I’m excited about the weight loss, but as I reflected on the message and also my success for the week (I weighed myself just before heading out for church), it made me think about how often we apply the tools we have available to us.  I have a number of apps on my phone . . . my favorites show up on my home screens:   YouBible, Gmail, Facebook, Kroger, Out of Milk and the Verizon Fios apps, just to name a few.  I use those all the time (we won’t mention my fascination with my Scrabble apps :-)).  But when I look at all the apps I’ve downloaded over the past year—I think I counted 52—I don’t use them all.  Why not?  Some, like Hoccer, were downloaded in moments of comparing apps with friends, when my techie geek tendencies kicked in and said “oooh, that’s cool, I want it.”  Others were downloaded thinking I’d use it, only to realize that, well, not so much.Out of 52 apps, I regularly use 13.  That’s 25% of the apps.  So are the others wasting space?  Probably.

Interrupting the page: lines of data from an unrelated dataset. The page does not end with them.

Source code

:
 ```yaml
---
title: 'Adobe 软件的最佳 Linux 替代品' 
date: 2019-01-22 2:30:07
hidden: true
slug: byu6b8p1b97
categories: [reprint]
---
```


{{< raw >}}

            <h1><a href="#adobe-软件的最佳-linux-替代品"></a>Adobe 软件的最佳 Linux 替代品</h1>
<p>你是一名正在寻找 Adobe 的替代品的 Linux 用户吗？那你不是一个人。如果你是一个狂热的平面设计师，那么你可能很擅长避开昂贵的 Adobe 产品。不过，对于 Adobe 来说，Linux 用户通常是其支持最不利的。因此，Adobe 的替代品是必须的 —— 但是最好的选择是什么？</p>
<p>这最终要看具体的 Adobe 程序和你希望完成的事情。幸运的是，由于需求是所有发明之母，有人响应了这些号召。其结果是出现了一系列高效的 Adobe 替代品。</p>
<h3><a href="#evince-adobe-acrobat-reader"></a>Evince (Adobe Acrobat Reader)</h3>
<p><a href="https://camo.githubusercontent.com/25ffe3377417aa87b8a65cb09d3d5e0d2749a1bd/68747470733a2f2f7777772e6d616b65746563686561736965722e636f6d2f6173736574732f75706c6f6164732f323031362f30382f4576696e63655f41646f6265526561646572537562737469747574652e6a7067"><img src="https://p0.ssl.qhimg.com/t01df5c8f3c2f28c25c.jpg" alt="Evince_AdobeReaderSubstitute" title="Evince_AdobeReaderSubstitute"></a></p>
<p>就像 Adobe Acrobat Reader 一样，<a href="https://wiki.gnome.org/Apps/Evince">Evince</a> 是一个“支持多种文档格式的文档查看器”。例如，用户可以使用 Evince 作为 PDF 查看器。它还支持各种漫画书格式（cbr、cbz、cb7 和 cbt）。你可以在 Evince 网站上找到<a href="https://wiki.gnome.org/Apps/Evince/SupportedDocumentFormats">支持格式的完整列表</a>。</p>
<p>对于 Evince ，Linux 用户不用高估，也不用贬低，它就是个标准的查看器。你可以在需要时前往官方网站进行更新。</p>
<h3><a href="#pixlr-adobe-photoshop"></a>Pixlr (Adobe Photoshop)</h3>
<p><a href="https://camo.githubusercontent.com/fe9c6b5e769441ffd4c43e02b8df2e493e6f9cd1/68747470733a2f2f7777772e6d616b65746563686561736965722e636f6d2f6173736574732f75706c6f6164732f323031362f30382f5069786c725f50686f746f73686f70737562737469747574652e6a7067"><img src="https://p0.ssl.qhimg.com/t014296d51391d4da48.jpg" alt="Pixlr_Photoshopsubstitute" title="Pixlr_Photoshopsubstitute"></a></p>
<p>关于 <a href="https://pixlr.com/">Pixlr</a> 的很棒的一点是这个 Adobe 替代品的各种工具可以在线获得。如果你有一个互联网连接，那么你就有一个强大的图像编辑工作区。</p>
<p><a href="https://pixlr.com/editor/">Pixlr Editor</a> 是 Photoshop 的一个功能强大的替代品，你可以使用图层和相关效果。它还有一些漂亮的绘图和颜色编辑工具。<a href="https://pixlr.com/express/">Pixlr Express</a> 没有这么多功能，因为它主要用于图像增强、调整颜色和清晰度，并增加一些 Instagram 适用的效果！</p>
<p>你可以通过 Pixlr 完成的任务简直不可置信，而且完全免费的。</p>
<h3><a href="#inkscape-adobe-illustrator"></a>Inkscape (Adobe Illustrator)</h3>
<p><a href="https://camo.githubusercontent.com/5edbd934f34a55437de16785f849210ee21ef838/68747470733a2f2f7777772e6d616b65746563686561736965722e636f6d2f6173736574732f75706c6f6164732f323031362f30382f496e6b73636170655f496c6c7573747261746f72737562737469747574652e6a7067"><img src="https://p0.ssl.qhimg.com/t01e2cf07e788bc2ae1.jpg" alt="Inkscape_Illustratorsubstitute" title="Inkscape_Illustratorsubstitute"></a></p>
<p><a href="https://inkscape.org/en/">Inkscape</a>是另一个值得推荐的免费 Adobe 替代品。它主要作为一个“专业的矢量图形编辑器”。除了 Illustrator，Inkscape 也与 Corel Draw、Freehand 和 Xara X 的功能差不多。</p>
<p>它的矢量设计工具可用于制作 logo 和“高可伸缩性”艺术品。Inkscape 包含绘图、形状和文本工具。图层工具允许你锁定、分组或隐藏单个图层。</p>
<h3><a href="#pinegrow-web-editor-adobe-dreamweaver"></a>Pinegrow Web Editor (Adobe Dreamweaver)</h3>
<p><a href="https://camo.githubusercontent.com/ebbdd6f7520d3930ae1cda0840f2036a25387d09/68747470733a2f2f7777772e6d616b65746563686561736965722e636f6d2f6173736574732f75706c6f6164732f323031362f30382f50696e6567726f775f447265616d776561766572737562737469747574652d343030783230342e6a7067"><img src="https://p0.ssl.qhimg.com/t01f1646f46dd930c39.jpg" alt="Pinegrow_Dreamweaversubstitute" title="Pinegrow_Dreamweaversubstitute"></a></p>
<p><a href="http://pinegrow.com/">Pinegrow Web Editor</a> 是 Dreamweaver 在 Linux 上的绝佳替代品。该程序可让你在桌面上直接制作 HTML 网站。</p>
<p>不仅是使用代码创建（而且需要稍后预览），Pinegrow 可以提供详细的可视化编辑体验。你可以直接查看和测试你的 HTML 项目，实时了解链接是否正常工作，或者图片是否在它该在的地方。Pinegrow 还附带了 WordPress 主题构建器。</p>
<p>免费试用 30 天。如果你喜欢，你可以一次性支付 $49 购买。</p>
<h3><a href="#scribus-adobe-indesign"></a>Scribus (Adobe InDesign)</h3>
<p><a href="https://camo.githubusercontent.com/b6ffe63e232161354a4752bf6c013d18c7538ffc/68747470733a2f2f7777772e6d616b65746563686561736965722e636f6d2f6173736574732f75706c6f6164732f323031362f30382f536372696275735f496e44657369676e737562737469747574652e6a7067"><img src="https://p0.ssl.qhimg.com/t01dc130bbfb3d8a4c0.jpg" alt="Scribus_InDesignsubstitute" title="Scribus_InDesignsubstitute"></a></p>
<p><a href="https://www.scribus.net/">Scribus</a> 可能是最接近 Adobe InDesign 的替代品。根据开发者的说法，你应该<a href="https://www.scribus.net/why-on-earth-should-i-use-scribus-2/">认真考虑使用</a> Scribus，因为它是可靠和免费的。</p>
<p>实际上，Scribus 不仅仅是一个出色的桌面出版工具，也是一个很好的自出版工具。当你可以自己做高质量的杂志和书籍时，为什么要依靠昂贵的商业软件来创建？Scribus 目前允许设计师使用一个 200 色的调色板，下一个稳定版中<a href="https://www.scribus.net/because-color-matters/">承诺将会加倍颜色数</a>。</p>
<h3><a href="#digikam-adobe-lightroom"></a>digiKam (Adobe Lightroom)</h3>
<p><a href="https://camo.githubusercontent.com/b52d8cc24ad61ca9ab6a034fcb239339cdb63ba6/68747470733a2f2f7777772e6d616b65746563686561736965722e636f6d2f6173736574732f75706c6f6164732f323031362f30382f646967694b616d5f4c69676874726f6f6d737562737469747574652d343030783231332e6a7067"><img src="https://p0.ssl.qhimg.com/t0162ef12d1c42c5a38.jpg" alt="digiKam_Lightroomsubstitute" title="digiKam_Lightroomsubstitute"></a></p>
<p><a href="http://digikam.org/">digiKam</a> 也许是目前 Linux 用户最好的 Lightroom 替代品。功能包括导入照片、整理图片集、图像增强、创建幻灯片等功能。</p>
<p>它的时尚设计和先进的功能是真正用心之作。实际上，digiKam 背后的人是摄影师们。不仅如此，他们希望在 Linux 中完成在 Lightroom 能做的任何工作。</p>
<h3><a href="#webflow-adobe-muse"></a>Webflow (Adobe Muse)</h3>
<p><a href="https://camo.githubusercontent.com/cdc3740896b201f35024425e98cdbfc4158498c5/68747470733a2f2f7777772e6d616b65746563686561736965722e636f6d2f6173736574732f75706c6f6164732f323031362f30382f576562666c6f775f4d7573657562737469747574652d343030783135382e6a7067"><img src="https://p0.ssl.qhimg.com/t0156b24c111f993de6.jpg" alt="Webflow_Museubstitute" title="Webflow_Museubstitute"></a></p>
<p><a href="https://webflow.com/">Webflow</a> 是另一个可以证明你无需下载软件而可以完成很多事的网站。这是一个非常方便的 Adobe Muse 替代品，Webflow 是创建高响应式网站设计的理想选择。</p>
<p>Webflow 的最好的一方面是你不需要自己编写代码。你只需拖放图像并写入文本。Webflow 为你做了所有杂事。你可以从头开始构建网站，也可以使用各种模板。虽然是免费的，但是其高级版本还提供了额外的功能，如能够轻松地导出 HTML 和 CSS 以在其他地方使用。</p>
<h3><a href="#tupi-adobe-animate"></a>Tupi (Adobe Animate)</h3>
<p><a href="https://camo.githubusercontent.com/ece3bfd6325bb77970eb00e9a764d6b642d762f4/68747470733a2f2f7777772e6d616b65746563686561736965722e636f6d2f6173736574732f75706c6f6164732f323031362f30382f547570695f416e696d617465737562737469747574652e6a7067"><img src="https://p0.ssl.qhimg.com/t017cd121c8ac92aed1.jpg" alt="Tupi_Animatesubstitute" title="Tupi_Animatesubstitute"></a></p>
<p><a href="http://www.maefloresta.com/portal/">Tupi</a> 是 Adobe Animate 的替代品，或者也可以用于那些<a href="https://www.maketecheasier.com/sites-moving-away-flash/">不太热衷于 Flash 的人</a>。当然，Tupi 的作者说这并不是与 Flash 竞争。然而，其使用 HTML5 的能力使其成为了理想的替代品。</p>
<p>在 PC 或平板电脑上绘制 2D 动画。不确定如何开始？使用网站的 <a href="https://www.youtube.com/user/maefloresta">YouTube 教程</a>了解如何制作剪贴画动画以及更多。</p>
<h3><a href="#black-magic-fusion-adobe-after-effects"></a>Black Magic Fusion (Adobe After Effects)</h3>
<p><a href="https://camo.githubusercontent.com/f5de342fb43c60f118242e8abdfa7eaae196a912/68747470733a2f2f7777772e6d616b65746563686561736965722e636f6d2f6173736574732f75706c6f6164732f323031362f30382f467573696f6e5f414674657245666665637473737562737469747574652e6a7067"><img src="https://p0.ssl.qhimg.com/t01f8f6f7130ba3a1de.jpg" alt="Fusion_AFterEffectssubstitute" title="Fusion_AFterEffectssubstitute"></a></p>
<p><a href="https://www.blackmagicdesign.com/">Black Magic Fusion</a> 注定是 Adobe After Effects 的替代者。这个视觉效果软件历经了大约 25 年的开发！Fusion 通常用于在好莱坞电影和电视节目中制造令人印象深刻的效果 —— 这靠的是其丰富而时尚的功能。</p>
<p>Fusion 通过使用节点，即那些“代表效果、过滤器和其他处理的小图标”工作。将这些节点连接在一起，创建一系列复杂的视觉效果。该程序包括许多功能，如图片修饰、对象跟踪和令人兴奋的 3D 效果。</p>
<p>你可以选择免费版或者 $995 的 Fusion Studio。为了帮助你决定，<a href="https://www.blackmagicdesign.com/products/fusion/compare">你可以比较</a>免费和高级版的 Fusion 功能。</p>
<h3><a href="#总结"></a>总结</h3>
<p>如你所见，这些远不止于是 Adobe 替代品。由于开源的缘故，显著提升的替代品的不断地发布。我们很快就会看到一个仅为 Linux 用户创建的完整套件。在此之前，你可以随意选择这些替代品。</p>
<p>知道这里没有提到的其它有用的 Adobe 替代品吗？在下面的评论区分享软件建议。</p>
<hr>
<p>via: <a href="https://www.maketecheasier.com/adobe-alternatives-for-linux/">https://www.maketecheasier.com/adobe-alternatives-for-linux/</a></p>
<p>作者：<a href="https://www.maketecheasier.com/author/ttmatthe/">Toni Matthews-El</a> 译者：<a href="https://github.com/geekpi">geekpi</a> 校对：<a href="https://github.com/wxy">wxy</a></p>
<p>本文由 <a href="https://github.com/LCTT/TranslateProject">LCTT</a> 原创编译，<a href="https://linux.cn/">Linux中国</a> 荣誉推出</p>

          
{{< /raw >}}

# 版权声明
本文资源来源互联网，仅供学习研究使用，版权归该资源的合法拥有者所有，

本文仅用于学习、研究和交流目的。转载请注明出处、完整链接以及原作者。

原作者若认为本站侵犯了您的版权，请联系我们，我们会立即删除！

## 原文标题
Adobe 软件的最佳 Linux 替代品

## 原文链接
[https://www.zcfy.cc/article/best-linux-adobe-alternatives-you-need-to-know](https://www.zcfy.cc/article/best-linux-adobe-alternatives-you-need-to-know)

There’s an app for everything.  But how many times do you use it?  Many people list the Bible as their favorite book.  How often do you read it?   I’ll admit, it’s a challenge for me. That’s actually why I have the app on my phone.  I use the daily Bible reading plan on there, and I can read anywhere.  I can read any version of the Bible, wherever I am.  Because, let’s be real, I’m rarely without my phone.  What about that lesson you learned a few years ago?  The one that said that everything that looks good isn’t good for you?  (That can apply to a lot of things, not just food. Like relationships – romantic or platonic).  Do you apply it when you meet that guy who looks like Patrick Dempsey or Taye Diggs?  Or, fellas, when you meet the woman who looks like Salli Richardson, Halle Berry or Angelina Jolie?  Or do you ignore that small, still voice telling you “everything that looks good isn’t good for you?”

Yes, there’s an app for pretty much everything.  The question is, are you using the app, or is it just taking up space on your memory card?